→ WHAT TO WORK ON: Each line of the entries that mentions the string "React" needs to be reported.

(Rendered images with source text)

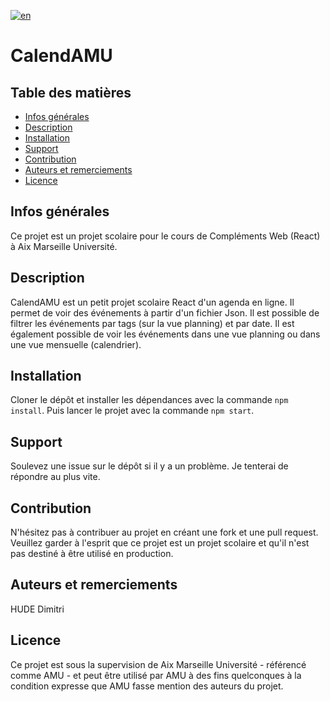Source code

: [![en](https://img.shields.io/badge/lang-en-green.svg)](https://github.com/Sirnyght/calendAMU/blob/master/README.md)

# CalendAMU
## Table des matières
* [Infos générales](#infos-générales)
* [Description](#description)
* [Installation](#installation)
* [Support](#support)
* [Contribution](#contribution)
* [Auteurs et remerciements](#authors-and-acknowledgment)
* [Licence](#licence)

## Infos générales
Ce projet est un projet scolaire pour le cours de Compléments Web (React) à Aix Marseille Université.

## Description
CalendAMU est un petit projet scolaire React d'un agenda en ligne. Il permet de voir des événements à partir d'un fichier Json. Il est possible de filtrer les événements par tags (sur la vue planning) et par date. Il est également possible de voir les événements dans une vue planning ou dans une vue mensuelle (calendrier).

## Installation
Cloner le dépôt et installer les dépendances avec la commande `npm install`.
Puis lancer le projet avec la commande `npm start`.

## Support
Soulevez une issue sur le dépôt si il y a un problème. Je tenterai de répondre au plus vite.

## Contribution
N'hésitez pas à contribuer au projet en créant une fork et une pull request. Veuillez garder à l'esprit que ce projet est un projet scolaire et qu'il n'est pas destiné à être utilisé en production.

## Auteurs et remerciements
HUDE Dimitri

## Licence
Ce projet est sous la supervision de Aix Marseille Université - référencé comme AMU - et peut être utilisé par AMU à des fins quelconques à la condition expresse que AMU fasse mention des auteurs du projet.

→ RESPONSE TO THIS EXERCISE:
Ce projet est un projet scolaire pour le cours de Compléments Web (React) à Aix Marseille Université.
CalendAMU est un petit projet scolaire React d'un agenda en ligne. Il permet de voir des événements à partir d'un fichier Json. Il est possible de filtrer les événements par tags (sur la vue planning) et par date. Il est également possible de voir les événements dans une vue planning ou dans une vue mensuelle (calendrier).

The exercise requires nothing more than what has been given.